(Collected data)
BEGIN

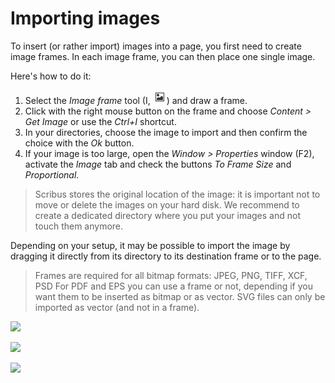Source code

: # Importing images

To insert (or rather import) images into a page, you first need to create image frames. In each image frame, you can then place one single image.

Here's how to do it:

1. Select the _Image frame_ tool (I, ![](tools/tool-image.png)) and draw a frame.
2. Click with the right mouse button on the frame and choose _Content > Get Image_ or use the _Ctrl+I_ shortcut.
3. In your directories, choose the image to import and then confirm the choice with the _Ok_ button.
4. If your image is too large, open the _Window > Properties_ window (F2), activate the _Image_ tab and check the buttons _To Frame Size_ and _Proportional_.

> Scribus stores the original location of the image: it is important not to move or delete the images on your hard disk.  We recommend to create a dedicated directory where you put your images and not touch them anymore.

Depending on your setup, it may be possible to import the image by dragging it directly from its directory to its destination frame or to the page.

> Frames are required for all bitmap formats:
> JPEG, PNG, TIFF, XCF, PSD
> For PDF and EPS you can use a frame or not, depending if you want them to be inserted as bitmap or as vector.
> SVG files can only be imported as vector (and not in a frame).

![](create-frame-fr.jpg)

![](get-image-fr.jpg)

![](automatic-scale-fr.jpg)
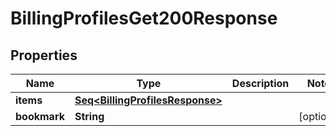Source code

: 

# BillingProfilesGet200Response


## Properties

Name | Type | Description | Notes
------------ | ------------- | ------------- | -------------
**items** | [**Seq&lt;BillingProfilesResponse&gt;**](BillingProfilesResponse.md) |  | 
**bookmark** | **String** |  |  [optional]




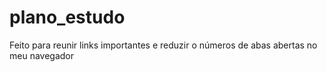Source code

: # plano_estudo
Feito para reunir links importantes e reduzir o números de abas abertas no meu navegador
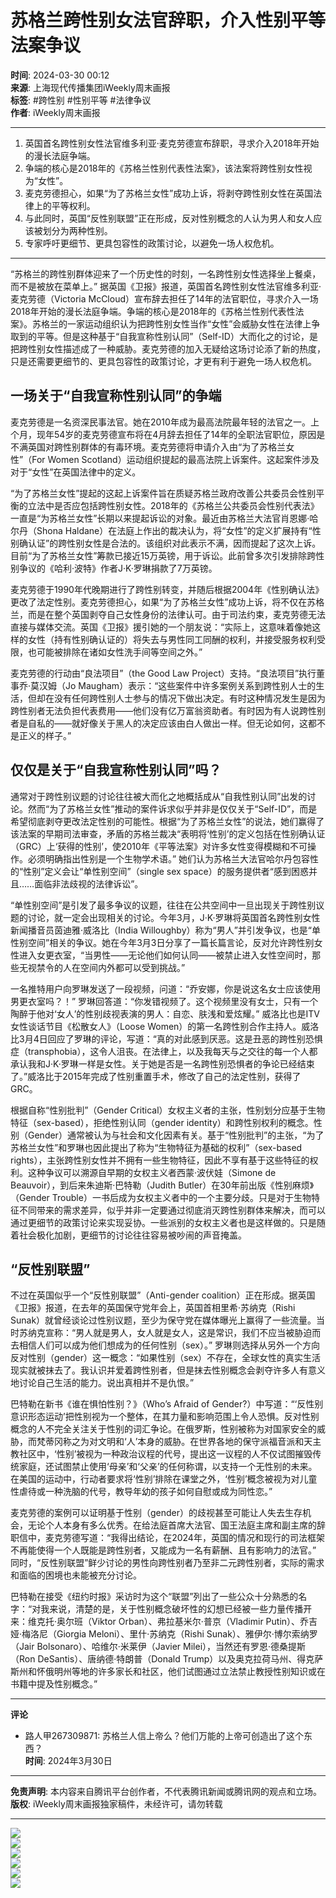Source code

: # 苏格兰跨性别女法官辞职，介入性别平等法案争议

**时间**: 2024-03-30 00:12  
**来源**: 上海现代传播集团iWeekly周末画报  
**标签**: #跨性别 #性别平等 #法律争议  
**作者**: iWeekly周末画报  

---

1. 英国首名跨性别女性法官维多利亚·麦克劳德宣布辞职，寻求介入2018年开始的漫长法庭争端。
2. 争端的核心是2018年的《苏格兰性别代表性法案》，该法案将跨性别女性视为“女性”。
3. 麦克劳德担心，如果“为了苏格兰女性”成功上诉，将剥夺跨性别女性在英国法律上的平等权利。
4. 与此同时，英国“反性别联盟”正在形成，反对性别概念的人认为男人和女人应该被划分为两种性别。
5. 专家呼吁更细节、更具包容性的政策讨论，以避免一场人权危机。

---

“苏格兰的跨性别群体迎来了一个历史性的时刻，一名跨性别女性选择坐上餐桌，而不是被放在菜单上。” 据英国《卫报》报道，英国首名跨性别女性法官维多利亚·麦克劳德（Victoria McCloud）宣布辞去担任了14年的法官职位，寻求介入一场2018年开始的漫长法庭争端。争端的核心是2018年的《苏格兰性别代表性法案》。苏格兰的一家运动组织认为把跨性别女性当作“女性”会威胁女性在法律上争取到的平等。但是这种基于“自我宣称性别认同”（Self-ID）大而化之的讨论，是把跨性别女性描述成了一种威胁。麦克劳德的加入无疑给这场讨论添了新的热度，只是还需要更细节的、更具包容性的政策讨论，才更有利于避免一场人权危机。

## 一场关于“自我宣称性别认同”的争端

麦克劳德是一名资深民事法官。她在2010年成为最高法院最年轻的法官之一。上个月，现年54岁的麦克劳德宣布将在4月辞去担任了14年的全职法官职位，原因是不满英国对跨性别群体的有毒环境。麦克劳德将申请介入由“为了苏格兰女性”（For Women Scotland）运动组织提起的最高法院上诉案件。这起案件涉及对于“女性”在英国法律中的定义。

“为了苏格兰女性”提起的这起上诉案件旨在质疑苏格兰政府改善公共委员会性别平衡的立法中是否应包括跨性别女性。2018年的《苏格兰公共委员会性别代表法》一直是“为苏格兰女性”长期以来提起诉讼的对象。最近由苏格兰大法官肖恩娜·哈尔丹（Shona Haldane）在法庭上作出的裁决认为，将“女性”的定义扩展持有“性别确认证”的跨性别女性是合法的。该组织对此表示不满，因而提起了这次上诉。目前“为了苏格兰女性”筹款已接近15万英镑，用于诉讼。此前曾多次引发排除跨性别争议的《哈利·波特》作者J·K·罗琳捐款了7万英镑。

麦克劳德于1990年代晚期进行了跨性别转变，并随后根据2004年《性别确认法》更改了法定性别。麦克劳德担心，如果“为了苏格兰女性”成功上诉，将不仅在苏格兰，而是在整个英国剥夺自己女性身份的法律认可。由于司法约束，麦克劳德无法直接与媒体交流。英国《卫报》援引她的一个朋友说：“实际上，这意味着像她这样的女性（持有性别确认证的）将失去与男性同工同酬的权利，并接受服务权利受限，也可能被排除在诸如女性洗手间等空间之外。”

麦克劳德的行动由“良法项目”（the Good Law Project）支持。“良法项目”执行董事乔·莫汉姆（Jo Maugham）表示：“这些案件中许多案例关系到跨性别人士的生活，但却在没有任何跨性别人士参与的情况下做出决定。有时这种情况发生是因为跨性别者无法负担代表费用——他们没有亿万富翁资助者。有时因为有人说跨性别者是自私的——就好像关于黑人的决定应该由白人做出一样。但无论如何，这都不是正义的样子。”

## 仅仅是关于“自我宣称性别认同”吗？

通常对于跨性别议题的讨论往往被大而化之地概括成从“自我性别认同”出发的讨论。然而“为了苏格兰女性”推动的案件诉求似乎并非是仅仅关于“Self-ID”，而是希望彻底剥夺更改法定性别的可能性。根据“为了苏格兰女性”的说法，她们赢得了该法案的早期司法审查，矛盾的苏格兰裁决“表明将‘性别’的定义包括在性别确认证（GRC）上‘获得的性别’，使2010年《平等法案》对许多女性变得模糊和不可操作。必须明确指出性别是一个生物学术语。” 她们认为苏格兰大法官哈尔丹包容性的“性别”定义会让“单性别空间”（single sex space）的服务提供者“感到困惑并且……面临非法歧视的法律诉讼”。

“单性别空间”是引发了最多争议的议题，往往在公共空间中一旦出现关于跨性别议题的讨论，就一定会出现相关的讨论。今年3月，J·K·罗琳将英国首名跨性别女性新闻播音员茵迪雅·威洛比（India Willoughby）称为“男人”并引发争议，也是“单性别空间”相关的争议。她在今年3月3日分享了一篇长篇言论，反对允许跨性别女性进入女更衣室，“当男性——无论他们如何认同——被禁止进入女性空间时，那些无视禁令的人在空间内外都可以受到挑战。”

一名推特用户向罗琳发送了一段视频，问道：“乔安娜，你是说这名女士应该使用男更衣室吗？！” 罗琳回答道：“你发错视频了。这个视频里没有女士，只有一个陶醉于他对‘女人’的性别歧视表演的男人：自恋、肤浅和爱炫耀。” 威洛比也是ITV女性谈话节目《松散女人》（Loose Women）的第一名跨性别合作主持人。威洛比3月4日回应了罗琳的评论，写道：“真的对此感到厌恶。这是丑恶的跨性别恐惧症（transphobia），这令人沮丧。在法律上，以及我每天与之交往的每一个人都承认我和J·K·罗琳一样是女性。关于她是否是一名跨性别恐惧者的争论已经结束了。”威洛比于2015年完成了性别重置手术，修改了自己的法定性别，获得了GRC。

根据自称“性别批判”（Gender Critical）女权主义者的主张，性别划分应基于生物特征（sex-based），拒绝性别认同（gender identity）和跨性别权利的概念。性别（Gender）通常被认为与社会和文化因素有关。基于“性别批判”的主张，“为了苏格兰女性”和罗琳也因此提出了称为“生物特征为基础的权利”（sex-based rights），主张跨性别女性并不拥有一些生物特征，因此不享有基于这些特征的权利。这种争议可以溯源自早期的女权主义者西蒙·波伏娃（Simone de Beauvoir），到后来朱迪斯·巴特勒（Judith Butler）在30年前出版《性别麻烦》（Gender Trouble）一书后成为女权主义者中的一个主要分歧。只是对于生物特征不同带来的需求差异，似乎并非一定要通过彻底消灭跨性别群体来解决，而可以通过更细节的政策讨论来实现妥协。一些派别的女权主义者也是这样做的。只是随着社会极化加剧，更细节的讨论往往容易被吵闹的声音掩盖。

## “反性别联盟”

不过在英国似乎一个“反性别联盟”（Anti-gender coalition）正在形成。据英国《卫报》报道，在去年的英国保守党年会上，英国首相里希·苏纳克（Rishi Sunak）就曾经谈论过性别议题，至少为保守党在媒体曝光上赢得了一些流量。当时苏纳克宣称：“男人就是男人，女人就是女人，这是常识，我们不应当被胁迫而去相信人们可以成为他们想成为的任何性别（sex）。” 罗琳则选择从另外一个方向反对性别（gender）这一概念：“如果性别（sex）不存在，全球女性的真实生活现实就被抹去了。我认识并爱着跨性别者，但是抹去性别概念会剥夺许多人有意义地讨论自己生活的能力。说出真相并不是仇恨。”

巴特勒在新书《谁在惧怕性别？》（Who’s Afraid of Gender?）中写道：“‘反性别意识形态运动’把性别视为一个整体，在其力量和影响范围上令人恐惧。反对性别概念的人不完全关注关于性别的词汇争论。在俄罗斯，性别被称为对国家安全的威胁，而梵蒂冈称之为对文明和‘人’本身的威胁。在世界各地的保守派福音派和天主教社区中，‘性别’被视为一种政治议程的代号，提出这一议程的人不仅试图摧毁传统家庭，还试图禁止使用‘母亲’和‘父亲’的任何称谓，以支持一个无性别的未来。在美国的运动中，行动者要求将‘性别’排除在课堂之外，‘性别’概念被视为对儿童性虐待或一种洗脑的代号，教导年幼的孩子如何自慰或成为同性恋。”

麦克劳德的案例可以证明基于性别（gender）的歧视甚至可能让人失去生存机会，无论个人本身有多么优秀。在给法庭首席大法官、国王法庭主席和副主席的辞职信中，麦克劳德写道：“我得出结论，在2024年，英国的情况和现行的司法框架不再能使得一个人既能是跨性别者，又能成为一名有薪酬、且有影响力的法官。” 同时，“反性别联盟”鲜少讨论的男性向跨性别者乃至非二元跨性别者，实际的需求和面临的困境也未能被充分讨论。

巴特勒在接受《纽约时报》采访时为这个“联盟”列出了一些公众十分熟悉的名字：“对我来说，清楚的是，关于性别概念破坏性的幻想已经被一些力量传播开来：维克托·奥尔班（Viktor Orban）、弗拉基米尔·普京（Vladimir Putin）、乔吉娅·梅洛尼（Giorgia Meloni）、里什·苏纳克（Rishi Sunak）、雅伊尔·博尔索纳罗（Jair Bolsonaro）、哈维尔·米莱伊（Javier Milei），当然还有罗恩·德桑提斯（Ron DeSantis）、唐纳德·特朗普（Donald Trump）以及奥克拉荷马州、得克萨斯州和怀俄明州等地的许多家长和社区，他们试图通过立法禁止教授性别知识或在书籍中提及性别概念。”

---

**评论**  

- 路人甲267309871: 苏格兰人信上帝么？他们万能的上帝可创造出了这个东西？  
  **时间**: 2024年3月30日  

---

**免责声明**: 本内容来自腾讯平台创作者，不代表腾讯新闻或腾讯网的观点和立场。  
**版权**: iWeekly周末画报独家稿件，未经许可，请勿转载  

---

![](https://inews.gtimg.com/om_bt/O1o6h00f9nkNOYPBMT1y-FwC9TAo5hk2XQsmZPTUqLPYcAA/641)  
![](https://inews.gtimg.com/om_bt/Okodi1KiD6_R8KY6_uDcBDZgajJZP3HUYAx20YiTPO3doAA/641)  
![](https://inews.gtimg.com/om_bt/OpKfYtUiP-lG5CSxLhdB7Q6JIo-fEw_NRb4Dfu9aUejxwAA/641)  
![](https://inews.gtimg.com/om_bt/Og0-6dvBUhZh_olhYdtPUkWseY656YHwVb031jcfFGEssAA/641)  
![](https://inews.gtimg.com/om_bt/OFuCXs2WRGfiN4LMSlEe7s7iuXoJdiYitCs75XsBDPiS8AA/641)  
![](https://inews.gtimg.com/om_bt/OJhOzkwCUYp-yEhVJrR7RnN-Ri6mcUgpXIO1mxJSZ5uF8AA/641)
<!-- tcd_original_link https://news.qq.com/rain/a/20240330A003BO00 -->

END

What you need to do | Work out how many lines in this data contain "反性别联盟". Only that number should be given.

Written solution | 4